START Data in this exercise
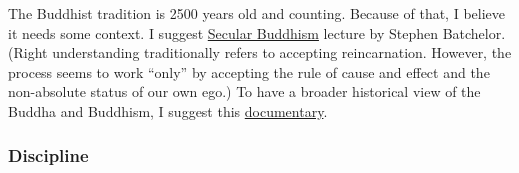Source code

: \documentclass{article}
\begin{document}
The Buddhist tradition is 2500 years old and counting. Because of that, I believe it needs some context. I suggest \href{https://www.youtube.com/watch?v=Hhlj_SU9SAE}{Secular Buddhism} lecture by Stephen Batchelor.
(Right understanding traditionally refers to accepting reincarnation. However, the process seems to work ``only'' by accepting the rule of cause and effect and the non-absolute status of our own ego.)
To have a broader historical view of the Buddha and Buddhism, I suggest this \href{https://www.youtube.com/watch?v=ulSlL3ubJ3c}{documentary}.

\iffalse
\begin{minipage}[t]{0.45\textwidth}

...

\end{minipage}
\hfill
\begin{minipage}[t]{0.45\textwidth}

...

\end{minipage}
\fi


\subsubsection{Discipline}
\end{document}
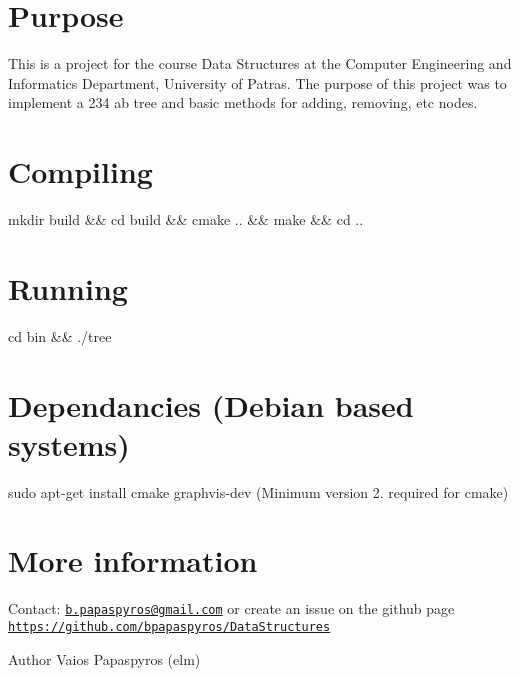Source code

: \hypertarget{index_intro_sec}{}\section{Purpose}\label{index_intro_sec}
This is a project for the course Data Structures at the Computer Engineering and Informatics Department, University of Patras. The purpose of this project was to implement a 234 ab tree and basic methods for adding, removing, etc nodes.\hypertarget{index_compile_sec}{}\section{Compiling}\label{index_compile_sec}
\begin{center} mkdir build \&\& cd build \&\& cmake .. \&\& make \&\& cd .. \end{center} \hypertarget{index_run_sec}{}\section{Running}\label{index_run_sec}
\begin{center} cd bin \&\& ./tree \end{center} \hypertarget{index_dep_sec}{}\section{Dependancies (\-Debian based systems)}\label{index_dep_sec}
\begin{center} sudo apt-\/get install cmake graphvis-\/dev (Minimum version 2. required for cmake) \end{center} \hypertarget{index_info_sec}{}\section{More information}\label{index_info_sec}
Contact\-: \href{mailto:b.papaspyros@gmail.com}{\tt b.\-papaspyros@gmail.\-com} or create an issue on the github page \href{https://github.com/bpapaspyros/DataStructures}{\tt https\-://github.\-com/bpapaspyros/\-Data\-Structures}

\begin{DoxyAuthor}{Author}
Vaios Papaspyros (elm) 
\end{DoxyAuthor}
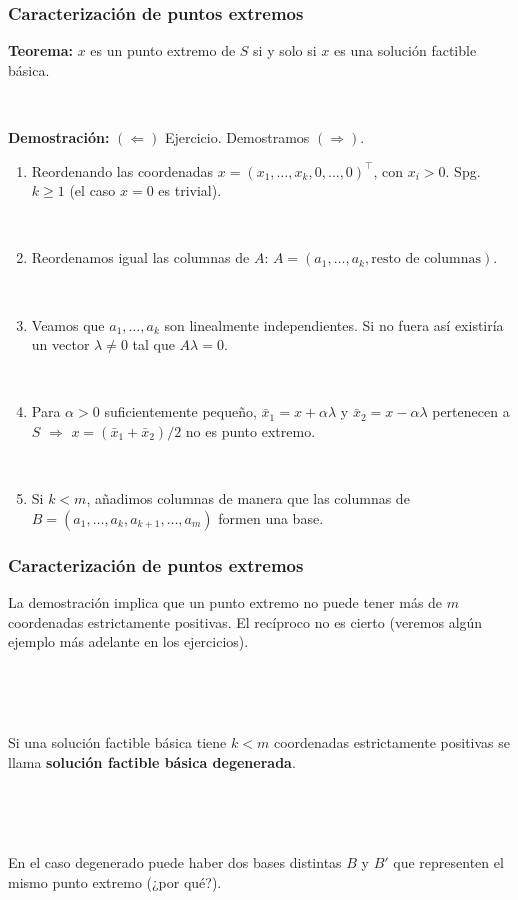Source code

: \documentclass{beamer}
\begin{document}
\begin{frame}
\frametitle{Caracterización de puntos extremos}

{\bf Teorema:} $x$ es un punto extremo de $S$ si y solo si $x$ es una solución factible básica.
 
\

{\scriptsize
{\bf Demostración:} $(\Leftarrow)$ Ejercicio. Demostramos $(\Rightarrow)$.

\begin{enumerate}
\item  Reordenando las coordenadas $x=(x_1,\ldots,x_k,0,\ldots,0)^\top$, con $x_i>0$. Spg. $k\geq 1$ (el caso $x=0$ es trivial).

\

\item Reordenamos igual las columnas de $A$: $A=(a_1,\ldots,a_k,\mbox{resto de columnas})$.

\

\item Veamos que $a_1,\ldots,a_k$ son linealmente independientes. Si no fuera así existiría un vector $\lambda \neq 0$ tal que $A\lambda=0$.

\

\item Para $\alpha> 0$ suficientemente pequeño, $\bar x_1=x+\alpha\lambda$ y $\bar x_2=x-\alpha\lambda$ pertenecen a $S$ $\Rightarrow$ $x=(\bar x_1+\bar x_2)/2$ no es punto extremo.

\

\item Si $k < m$, añadimos columnas de manera que las columnas de $B=(a_1,\ldots,a_k,a_{k+1},\ldots,a_m)$ formen una base.
\end{enumerate}
} 
\end{frame}
\begin{frame}
\frametitle{Caracterización de puntos extremos}

La demostración implica que un punto extremo  no puede tener más de $m$ coordenadas estrictamente positivas. El recíproco no es cierto (veremos algún ejemplo más adelante en los ejercicios).

\

\

Si una solución factible básica tiene $k<m$ coordenadas estrictamente positivas se llama \textbf{solución factible básica degenerada}.

\

\

En el caso degenerado puede haber dos bases distintas $B$ y $B'$ que representen el mismo punto extremo (¿por qué?).


\end{frame}
\end{document}
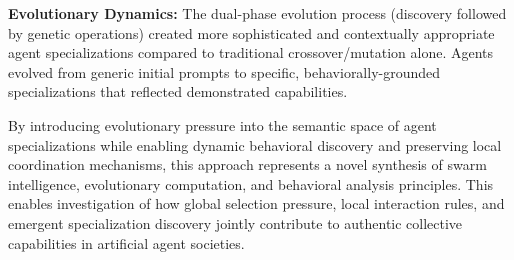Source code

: \textbf{Evolutionary Dynamics:} The dual-phase evolution process (discovery followed by genetic operations) created more sophisticated and contextually appropriate agent specializations compared to traditional crossover/mutation alone. Agents evolved from generic initial prompts to specific, behaviorally-grounded specializations that reflected demonstrated capabilities.

By introducing evolutionary pressure into the semantic space of agent specializations while enabling dynamic behavioral discovery and preserving local coordination mechanisms, this approach represents a novel synthesis of swarm intelligence, evolutionary computation, and behavioral analysis principles. This enables investigation of how global selection pressure, local interaction rules, and emergent specialization discovery jointly contribute to authentic collective capabilities in artificial agent societies.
END Data in this exercise
Your goal: This task calls for the listing to be restated exactly, with images omitted.

Exercise answer:
Source code

: \documentclass{article}
\begin{document}
The Buddhist tradition is 2500 years old and counting. Because of that, I believe it needs some context. I suggest \href{https://www.youtube.com/watch?v=Hhlj_SU9SAE}{Secular Buddhism} lecture by Stephen Batchelor.
(Right understanding traditionally refers to accepting reincarnation. However, the process seems to work ``only'' by accepting the rule of cause and effect and the non-absolute status of our own ego.)
To have a broader historical view of the Buddha and Buddhism, I suggest this \href{https://www.youtube.com/watch?v=ulSlL3ubJ3c}{documentary}.

\iffalse
\begin{minipage}[t]{0.45\textwidth}

...

\end{minipage}
\hfill
\begin{minipage}[t]{0.45\textwidth}

...

\end{minipage}
\fi


\subsubsection{Discipline}
\end{document}
Source code

: \hypertarget{index_intro_sec}{}\section{Purpose}\label{index_intro_sec}
This is a project for the course Data Structures at the Computer Engineering and Informatics Department, University of Patras. The purpose of this project was to implement a 234 ab tree and basic methods for adding, removing, etc nodes.\hypertarget{index_compile_sec}{}\section{Compiling}\label{index_compile_sec}
\begin{center} mkdir build \&\& cd build \&\& cmake .. \&\& make \&\& cd .. \end{center} \hypertarget{index_run_sec}{}\section{Running}\label{index_run_sec}
\begin{center} cd bin \&\& ./tree \end{center} \hypertarget{index_dep_sec}{}\section{Dependancies (\-Debian based systems)}\label{index_dep_sec}
\begin{center} sudo apt-\/get install cmake graphvis-\/dev (Minimum version 2. required for cmake) \end{center} \hypertarget{index_info_sec}{}\section{More information}\label{index_info_sec}
Contact\-: \href{mailto:b.papaspyros@gmail.com}{\tt b.\-papaspyros@gmail.\-com} or create an issue on the github page \href{https://github.com/bpapaspyros/DataStructures}{\tt https\-://github.\-com/bpapaspyros/\-Data\-Structures}

\begin{DoxyAuthor}{Author}
Vaios Papaspyros (elm) 
\end{DoxyAuthor}
Source code

: \documentclass{beamer}
\begin{document}
\begin{frame}
\frametitle{Caracterización de puntos extremos}

{\bf Teorema:} $x$ es un punto extremo de $S$ si y solo si $x$ es una solución factible básica.
 
\

{\scriptsize
{\bf Demostración:} $(\Leftarrow)$ Ejercicio. Demostramos $(\Rightarrow)$.

\begin{enumerate}
\item  Reordenando las coordenadas $x=(x_1,\ldots,x_k,0,\ldots,0)^\top$, con $x_i>0$. Spg. $k\geq 1$ (el caso $x=0$ es trivial).

\

\item Reordenamos igual las columnas de $A$: $A=(a_1,\ldots,a_k,\mbox{resto de columnas})$.

\

\item Veamos que $a_1,\ldots,a_k$ son linealmente independientes. Si no fuera así existiría un vector $\lambda \neq 0$ tal que $A\lambda=0$.

\

\item Para $\alpha> 0$ suficientemente pequeño, $\bar x_1=x+\alpha\lambda$ y $\bar x_2=x-\alpha\lambda$ pertenecen a $S$ $\Rightarrow$ $x=(\bar x_1+\bar x_2)/2$ no es punto extremo.

\

\item Si $k < m$, añadimos columnas de manera que las columnas de $B=(a_1,\ldots,a_k,a_{k+1},\ldots,a_m)$ formen una base.
\end{enumerate}
} 
\end{frame}
\begin{frame}
\frametitle{Caracterización de puntos extremos}

La demostración implica que un punto extremo  no puede tener más de $m$ coordenadas estrictamente positivas. El recíproco no es cierto (veremos algún ejemplo más adelante en los ejercicios).

\

\

Si una solución factible básica tiene $k<m$ coordenadas estrictamente positivas se llama \textbf{solución factible básica degenerada}.

\

\

En el caso degenerado puede haber dos bases distintas $B$ y $B'$ que representen el mismo punto extremo (¿por qué?).


\end{frame}
\end{document}
Source code

: \textbf{Evolutionary Dynamics:} The dual-phase evolution process (discovery followed by genetic operations) created more sophisticated and contextually appropriate agent specializations compared to traditional crossover/mutation alone. Agents evolved from generic initial prompts to specific, behaviorally-grounded specializations that reflected demonstrated capabilities.

By introducing evolutionary pressure into the semantic space of agent specializations while enabling dynamic behavioral discovery and preserving local coordination mechanisms, this approach represents a novel synthesis of swarm intelligence, evolutionary computation, and behavioral analysis principles. This enables investigation of how global selection pressure, local interaction rules, and emergent specialization discovery jointly contribute to authentic collective capabilities in artificial agent societies.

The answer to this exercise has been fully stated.